Basically everyone read this as “What percentage of total instructions are loads?”
Basically everyone thought “Uhm, 60% of 30% = 18%, obviously.”
Basically everyone got 0 points for that.

The question is in fact “what percentage of memory references are loads?”, which is quite different. When you load each instruction, you are making a memory reference; the instruction does not have to be an actual load instruction (like lw). In order to run “add $1, $2, $3” you still have to reference memory to get that instruction. Therefore you have a memory reference with each instruction, and an “extra” reference with actual load/store instructions. So while most people wrote 18%, the correct answer is about 90%.

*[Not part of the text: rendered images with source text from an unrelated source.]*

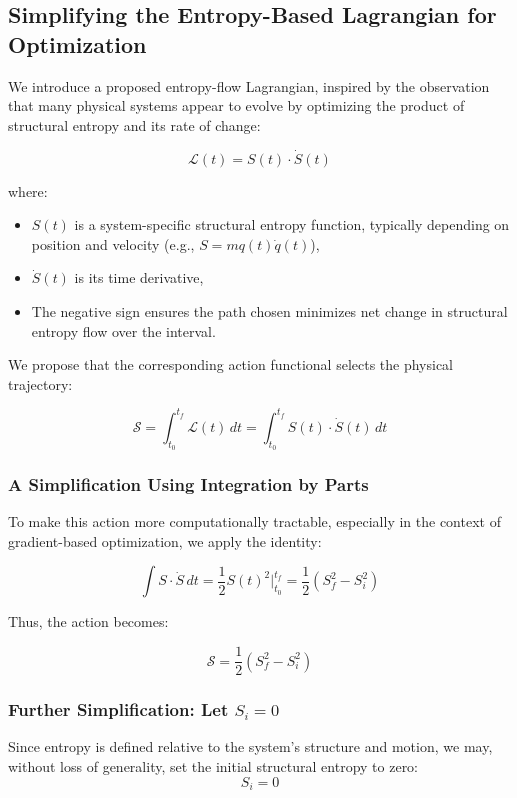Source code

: \documentclass[12pt]{article}
\begin{document}
\subsection{Simplifying the Entropy-Based Lagrangian for Optimization}

We introduce a proposed entropy-flow Lagrangian, inspired by the observation that many physical systems appear to evolve by optimizing the product of structural entropy and its rate of change:

\[
\mathcal{L}(t) = S(t) \cdot \dot{S}(t)
\]

where:
\begin{itemize}
    \item \(S(t)\) is a system-specific structural entropy function, typically depending on position and velocity (e.g., \(S = m q(t) \dot{q}(t)\)),
    \item \(\dot{S}(t)\) is its time derivative,
    \item The negative sign ensures the path chosen minimizes net change in structural entropy flow over the interval.
\end{itemize}

We propose that the corresponding action functional selects the physical trajectory:

\[
\mathcal{S} = \int_{t_0}^{t_f} \mathcal{L}(t) \, dt = \int_{t_0}^{t_f} S(t) \cdot \dot{S}(t) \, dt
\]

\subsubsection{A Simplification Using Integration by Parts}

To make this action more computationally tractable, especially in the context of gradient-based optimization, we apply the identity:

\[
\int S \cdot \dot{S} \, dt = \frac{1}{2} S(t)^2 \Big|_{t_0}^{t_f} = \frac{1}{2} \left(S_f^2 - S_i^2\right)
\]

Thus, the action becomes:

\[
\mathcal{S} = \frac{1}{2} \left(S_f^2 - S_i^2\right)
\]

\subsubsection{Further Simplification: Let $S_i=0$}

Since entropy is defined relative to the system’s structure and motion, we may, without loss of generality, set the initial structural entropy to zero:
\[
S_i = 0
\]
\end{document}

The only person who did get credit for writing “60% of 30%” was Blake, my lab parter, because he wrote “assuming the program has separate data and instruction memory”. He got 10 points with the same answer that got everyone else 0 points, but everyone made an assumption about the problem. We all made that assumption because our lab assignments assume the program is stored in a ROM and doesn’t really need to be loaded. Thinking that the test was the same as the lab was not the problem, it was assuming that the test was the same as the lab. Many complained but I thought it was a good lesson. In the real world, assumptions kill projects; better to get burned on a test than on a job that matters.

A few days later…

I was sitting in lecture when there was a knock on the door. A man wearing a green baseball hat stuck his head in the door and said “Delivery”. Allan stopped lecturing and said “Ah, bring it in”. He walked to the man, signed a receipt, and the man brought in 5 pizzas and a case of sodas. A student asked if it was for us. Allan casually responded that it was. Another asked why he was giving us pizza.

“On the course evaluations someone wrote ‘We should get free pizza’. And you guys did well on the midterm so I figured ‘why not?’”

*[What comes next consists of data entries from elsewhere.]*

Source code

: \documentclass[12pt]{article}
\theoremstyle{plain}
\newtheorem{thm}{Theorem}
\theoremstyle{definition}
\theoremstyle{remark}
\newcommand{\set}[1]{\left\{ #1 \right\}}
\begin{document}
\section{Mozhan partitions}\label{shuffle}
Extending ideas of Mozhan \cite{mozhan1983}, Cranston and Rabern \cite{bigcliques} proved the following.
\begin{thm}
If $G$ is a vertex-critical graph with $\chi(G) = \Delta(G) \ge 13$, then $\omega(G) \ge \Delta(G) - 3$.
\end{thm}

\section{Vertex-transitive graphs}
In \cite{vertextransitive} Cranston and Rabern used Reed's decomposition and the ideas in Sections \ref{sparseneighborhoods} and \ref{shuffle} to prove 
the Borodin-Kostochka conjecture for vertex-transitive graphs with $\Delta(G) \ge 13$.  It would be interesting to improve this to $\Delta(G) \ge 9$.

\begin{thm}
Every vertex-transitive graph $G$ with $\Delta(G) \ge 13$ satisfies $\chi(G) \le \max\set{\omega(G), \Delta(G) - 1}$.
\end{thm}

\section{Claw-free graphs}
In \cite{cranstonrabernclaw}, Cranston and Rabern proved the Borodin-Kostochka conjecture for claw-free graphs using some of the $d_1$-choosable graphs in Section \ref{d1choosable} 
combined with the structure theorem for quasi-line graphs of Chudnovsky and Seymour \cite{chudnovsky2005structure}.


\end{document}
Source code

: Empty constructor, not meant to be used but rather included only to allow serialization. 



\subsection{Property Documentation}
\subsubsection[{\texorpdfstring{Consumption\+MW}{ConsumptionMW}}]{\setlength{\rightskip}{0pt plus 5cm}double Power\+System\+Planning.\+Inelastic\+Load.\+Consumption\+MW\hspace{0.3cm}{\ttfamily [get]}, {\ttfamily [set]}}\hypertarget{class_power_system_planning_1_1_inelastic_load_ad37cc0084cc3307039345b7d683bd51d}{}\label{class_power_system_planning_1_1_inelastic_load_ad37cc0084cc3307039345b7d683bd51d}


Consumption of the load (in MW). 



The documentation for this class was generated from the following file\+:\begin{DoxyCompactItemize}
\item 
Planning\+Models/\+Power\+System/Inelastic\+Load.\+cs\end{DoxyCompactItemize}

Not only did he demonstrate that he was a nice guy, but more importantly he showed that he was listening to the things we said. Even the stupid things.

Explanation: 18% is only true if you assume that the program itself doesn’t need to be loaded, which is kind of a lame assumption to make. Otherwise, you need to load all the instructions of the program, which means most of the memory references are loading the instructions themselves.

Percentage of memory references that are loads are thus:

= (number of loading references) / (total memory references)

= ( 1 loading reference per instruction + 1 extra per lw instruction) /
(1 loading reference per instruction + 1 extra per lw or sw instruction)

= (1.1 + 1.1(0.3)(0.6)) / (1.1 + 1.1(0.3))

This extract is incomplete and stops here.